## Stored data

▬▬▬▬▬▬

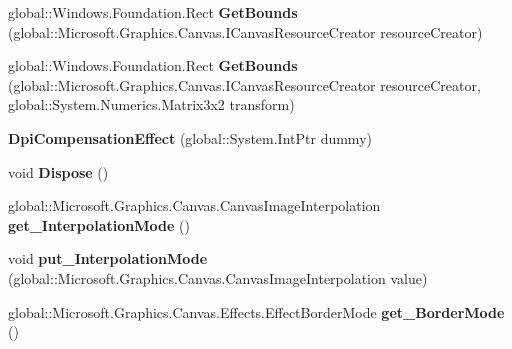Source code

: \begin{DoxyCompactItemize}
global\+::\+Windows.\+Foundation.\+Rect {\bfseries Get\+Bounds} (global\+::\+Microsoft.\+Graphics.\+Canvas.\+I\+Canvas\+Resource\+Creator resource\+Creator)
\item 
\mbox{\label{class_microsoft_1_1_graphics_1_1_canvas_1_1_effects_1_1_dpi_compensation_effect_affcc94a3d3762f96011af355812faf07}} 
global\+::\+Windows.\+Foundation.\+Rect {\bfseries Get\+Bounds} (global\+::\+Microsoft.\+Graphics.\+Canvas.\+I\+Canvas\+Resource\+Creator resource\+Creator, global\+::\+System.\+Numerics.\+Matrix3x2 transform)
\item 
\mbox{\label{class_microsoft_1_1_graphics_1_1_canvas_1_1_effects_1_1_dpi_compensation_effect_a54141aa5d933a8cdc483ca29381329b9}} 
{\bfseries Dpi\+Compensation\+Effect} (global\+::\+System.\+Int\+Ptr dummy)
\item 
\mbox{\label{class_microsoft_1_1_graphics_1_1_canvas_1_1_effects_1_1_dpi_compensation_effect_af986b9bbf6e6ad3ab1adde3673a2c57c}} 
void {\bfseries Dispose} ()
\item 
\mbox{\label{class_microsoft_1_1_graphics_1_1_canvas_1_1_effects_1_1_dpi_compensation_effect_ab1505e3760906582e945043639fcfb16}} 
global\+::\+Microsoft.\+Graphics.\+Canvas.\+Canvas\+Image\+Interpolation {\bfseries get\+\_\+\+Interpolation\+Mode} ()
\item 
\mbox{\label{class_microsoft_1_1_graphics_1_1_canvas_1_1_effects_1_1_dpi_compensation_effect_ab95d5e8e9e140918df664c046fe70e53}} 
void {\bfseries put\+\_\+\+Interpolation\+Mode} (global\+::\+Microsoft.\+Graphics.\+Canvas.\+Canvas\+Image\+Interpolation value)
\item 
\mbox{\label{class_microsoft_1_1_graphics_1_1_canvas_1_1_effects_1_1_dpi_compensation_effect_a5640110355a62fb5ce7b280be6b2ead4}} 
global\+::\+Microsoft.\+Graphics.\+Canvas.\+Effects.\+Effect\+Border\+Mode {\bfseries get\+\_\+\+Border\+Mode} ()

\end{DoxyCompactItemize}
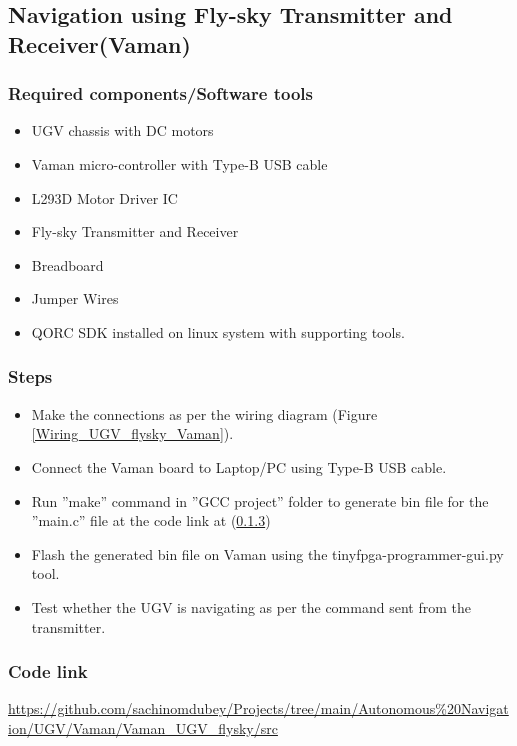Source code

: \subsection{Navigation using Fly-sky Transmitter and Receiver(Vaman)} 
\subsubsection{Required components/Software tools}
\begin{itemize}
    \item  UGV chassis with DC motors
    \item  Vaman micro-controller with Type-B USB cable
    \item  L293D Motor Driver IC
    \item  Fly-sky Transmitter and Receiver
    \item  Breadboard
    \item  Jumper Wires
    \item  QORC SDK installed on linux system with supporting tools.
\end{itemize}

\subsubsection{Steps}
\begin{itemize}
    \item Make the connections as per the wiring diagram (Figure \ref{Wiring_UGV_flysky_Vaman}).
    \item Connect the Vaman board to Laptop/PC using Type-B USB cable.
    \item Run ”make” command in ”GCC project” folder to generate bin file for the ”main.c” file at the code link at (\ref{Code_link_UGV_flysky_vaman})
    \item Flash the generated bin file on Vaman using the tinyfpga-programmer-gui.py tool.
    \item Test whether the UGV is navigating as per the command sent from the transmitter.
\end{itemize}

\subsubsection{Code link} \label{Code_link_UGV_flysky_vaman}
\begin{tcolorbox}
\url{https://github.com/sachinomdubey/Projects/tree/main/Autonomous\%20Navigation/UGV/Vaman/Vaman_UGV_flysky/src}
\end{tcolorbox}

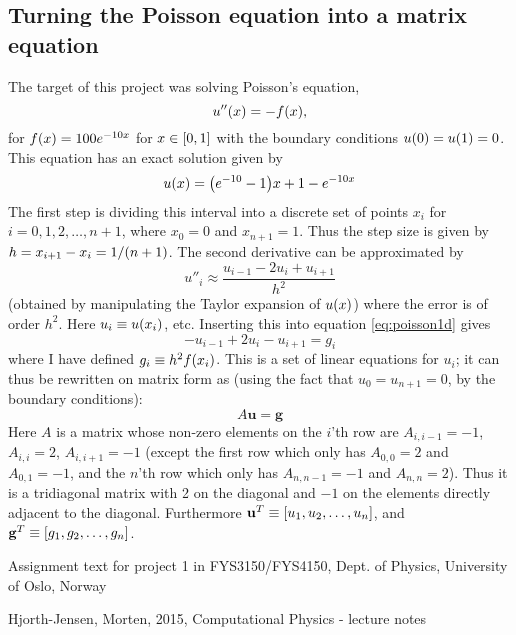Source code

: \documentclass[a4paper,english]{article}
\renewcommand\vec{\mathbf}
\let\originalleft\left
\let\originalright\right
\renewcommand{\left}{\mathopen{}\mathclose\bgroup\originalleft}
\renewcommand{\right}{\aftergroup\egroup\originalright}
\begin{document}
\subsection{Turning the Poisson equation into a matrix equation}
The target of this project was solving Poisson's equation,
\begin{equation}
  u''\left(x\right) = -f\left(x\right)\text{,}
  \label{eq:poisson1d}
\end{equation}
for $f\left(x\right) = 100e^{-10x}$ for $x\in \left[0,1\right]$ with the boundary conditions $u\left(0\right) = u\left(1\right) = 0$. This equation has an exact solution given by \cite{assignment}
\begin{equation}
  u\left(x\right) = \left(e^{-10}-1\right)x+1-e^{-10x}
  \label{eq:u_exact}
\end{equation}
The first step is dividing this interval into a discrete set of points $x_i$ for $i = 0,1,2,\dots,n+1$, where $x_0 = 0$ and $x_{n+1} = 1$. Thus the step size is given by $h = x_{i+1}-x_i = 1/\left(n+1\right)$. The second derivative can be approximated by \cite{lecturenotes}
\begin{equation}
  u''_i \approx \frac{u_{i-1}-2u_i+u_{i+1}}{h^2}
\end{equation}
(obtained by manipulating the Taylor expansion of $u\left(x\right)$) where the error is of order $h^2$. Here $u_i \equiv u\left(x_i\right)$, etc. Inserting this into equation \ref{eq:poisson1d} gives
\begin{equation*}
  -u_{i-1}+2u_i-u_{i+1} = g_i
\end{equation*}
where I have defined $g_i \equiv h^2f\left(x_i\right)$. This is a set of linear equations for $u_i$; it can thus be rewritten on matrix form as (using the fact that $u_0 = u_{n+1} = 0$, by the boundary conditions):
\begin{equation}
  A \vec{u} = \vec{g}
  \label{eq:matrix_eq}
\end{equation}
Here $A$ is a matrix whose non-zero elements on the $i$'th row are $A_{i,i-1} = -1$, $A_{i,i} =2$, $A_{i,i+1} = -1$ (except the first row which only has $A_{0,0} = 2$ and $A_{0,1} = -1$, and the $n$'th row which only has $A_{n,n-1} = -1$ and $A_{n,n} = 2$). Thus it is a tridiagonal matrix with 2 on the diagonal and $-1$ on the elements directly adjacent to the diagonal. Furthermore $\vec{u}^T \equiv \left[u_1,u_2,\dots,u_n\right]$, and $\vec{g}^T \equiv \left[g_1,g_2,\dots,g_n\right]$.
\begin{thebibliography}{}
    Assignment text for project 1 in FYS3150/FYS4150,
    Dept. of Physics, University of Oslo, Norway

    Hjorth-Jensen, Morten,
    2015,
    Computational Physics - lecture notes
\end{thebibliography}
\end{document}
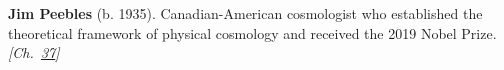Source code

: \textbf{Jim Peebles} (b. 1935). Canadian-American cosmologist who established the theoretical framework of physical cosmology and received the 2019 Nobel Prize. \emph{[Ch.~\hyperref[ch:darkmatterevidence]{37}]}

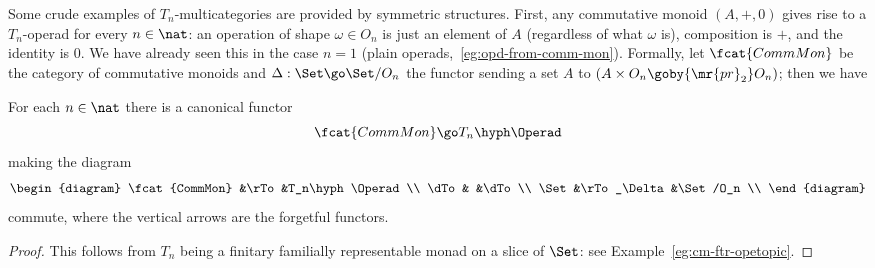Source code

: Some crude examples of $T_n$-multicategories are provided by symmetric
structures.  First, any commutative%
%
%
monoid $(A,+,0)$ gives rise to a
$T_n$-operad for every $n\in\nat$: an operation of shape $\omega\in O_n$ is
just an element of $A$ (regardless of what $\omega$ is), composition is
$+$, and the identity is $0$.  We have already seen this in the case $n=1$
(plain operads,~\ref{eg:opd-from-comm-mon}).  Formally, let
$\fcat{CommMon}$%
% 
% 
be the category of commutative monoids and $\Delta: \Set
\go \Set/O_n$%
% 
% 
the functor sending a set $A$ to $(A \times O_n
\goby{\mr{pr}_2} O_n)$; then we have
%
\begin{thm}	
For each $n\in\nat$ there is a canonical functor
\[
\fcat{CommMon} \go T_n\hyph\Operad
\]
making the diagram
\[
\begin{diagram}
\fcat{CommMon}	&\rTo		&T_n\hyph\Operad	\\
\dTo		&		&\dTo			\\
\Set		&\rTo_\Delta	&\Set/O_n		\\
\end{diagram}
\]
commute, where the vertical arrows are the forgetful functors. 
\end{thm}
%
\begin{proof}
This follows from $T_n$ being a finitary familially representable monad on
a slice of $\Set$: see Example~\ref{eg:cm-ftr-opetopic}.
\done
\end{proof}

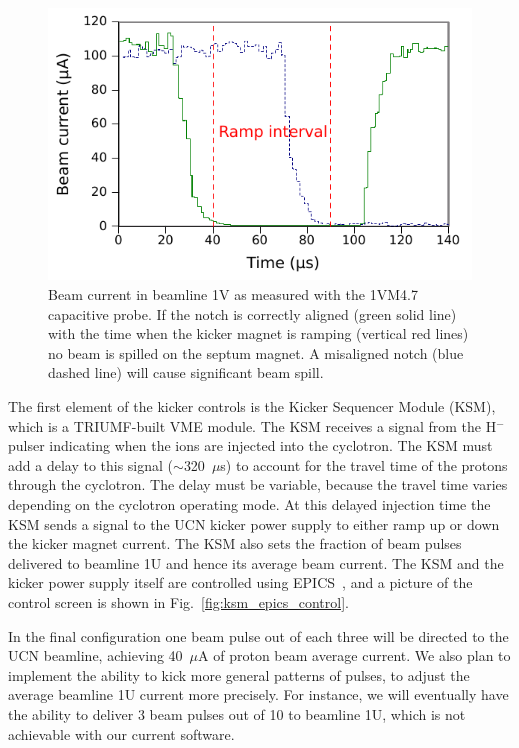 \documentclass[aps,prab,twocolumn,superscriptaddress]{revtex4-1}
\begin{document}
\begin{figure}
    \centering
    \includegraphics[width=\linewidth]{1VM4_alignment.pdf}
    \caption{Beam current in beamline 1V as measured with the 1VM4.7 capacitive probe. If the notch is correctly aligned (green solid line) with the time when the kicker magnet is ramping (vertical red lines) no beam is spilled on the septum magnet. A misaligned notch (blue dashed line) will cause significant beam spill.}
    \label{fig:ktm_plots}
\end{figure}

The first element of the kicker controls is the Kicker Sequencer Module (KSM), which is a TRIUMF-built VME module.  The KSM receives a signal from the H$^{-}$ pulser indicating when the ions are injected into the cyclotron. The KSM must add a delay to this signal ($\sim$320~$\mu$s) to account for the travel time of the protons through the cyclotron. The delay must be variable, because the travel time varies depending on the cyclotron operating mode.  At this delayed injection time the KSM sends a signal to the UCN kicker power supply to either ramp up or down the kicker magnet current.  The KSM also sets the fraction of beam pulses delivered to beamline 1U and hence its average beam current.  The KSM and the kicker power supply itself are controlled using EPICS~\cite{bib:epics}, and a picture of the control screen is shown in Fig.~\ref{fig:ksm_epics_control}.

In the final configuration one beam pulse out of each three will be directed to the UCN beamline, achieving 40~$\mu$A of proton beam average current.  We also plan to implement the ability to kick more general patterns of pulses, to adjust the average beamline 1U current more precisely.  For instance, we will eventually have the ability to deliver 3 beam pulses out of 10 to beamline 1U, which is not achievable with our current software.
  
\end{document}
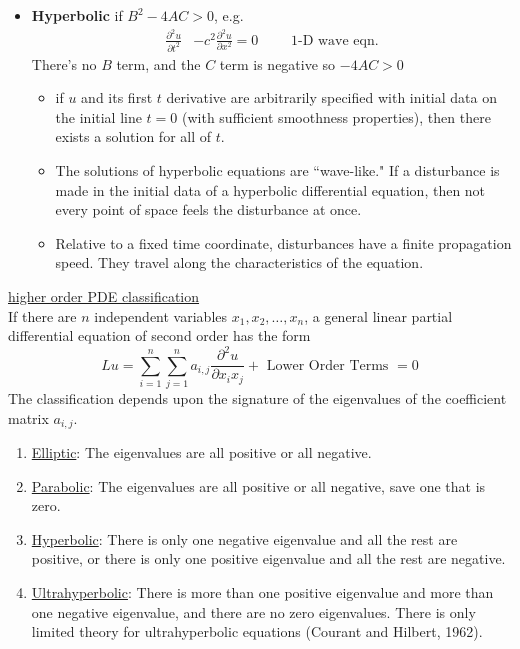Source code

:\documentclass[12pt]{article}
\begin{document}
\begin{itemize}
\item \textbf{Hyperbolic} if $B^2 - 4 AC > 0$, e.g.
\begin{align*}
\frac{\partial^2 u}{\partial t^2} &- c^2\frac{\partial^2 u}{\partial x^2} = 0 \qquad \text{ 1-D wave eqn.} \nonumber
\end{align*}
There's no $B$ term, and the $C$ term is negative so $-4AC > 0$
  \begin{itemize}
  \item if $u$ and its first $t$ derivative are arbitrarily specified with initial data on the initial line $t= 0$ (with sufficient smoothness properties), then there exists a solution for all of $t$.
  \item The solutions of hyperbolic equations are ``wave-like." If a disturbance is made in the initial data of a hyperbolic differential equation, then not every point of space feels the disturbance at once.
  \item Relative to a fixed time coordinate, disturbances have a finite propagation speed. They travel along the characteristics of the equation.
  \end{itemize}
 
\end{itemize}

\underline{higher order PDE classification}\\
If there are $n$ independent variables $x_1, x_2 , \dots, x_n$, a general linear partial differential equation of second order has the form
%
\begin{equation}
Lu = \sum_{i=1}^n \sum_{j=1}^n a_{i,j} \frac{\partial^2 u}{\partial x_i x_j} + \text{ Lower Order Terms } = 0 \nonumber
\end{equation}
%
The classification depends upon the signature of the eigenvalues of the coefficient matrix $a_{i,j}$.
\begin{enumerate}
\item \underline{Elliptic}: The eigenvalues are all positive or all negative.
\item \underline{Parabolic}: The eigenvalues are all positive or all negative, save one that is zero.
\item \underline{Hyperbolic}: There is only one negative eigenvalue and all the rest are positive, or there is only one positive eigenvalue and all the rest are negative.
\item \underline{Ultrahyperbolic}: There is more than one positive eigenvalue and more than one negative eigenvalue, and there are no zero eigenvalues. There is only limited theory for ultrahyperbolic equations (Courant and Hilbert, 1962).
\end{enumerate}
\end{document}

▬▬▬▬▬▬

## What you will do
All lines above that hold the string "wave" should be copied.

## Result
\frac{\partial^2 u}{\partial t^2} &- c^2\frac{\partial^2 u}{\partial x^2} = 0 \qquad \text{ 1-D wave eqn.} \nonumber
  \item The solutions of hyperbolic equations are ``wave-like." If a disturbance is made in the initial data of a hyperbolic differential equation, then not every point of space feels the disturbance at once.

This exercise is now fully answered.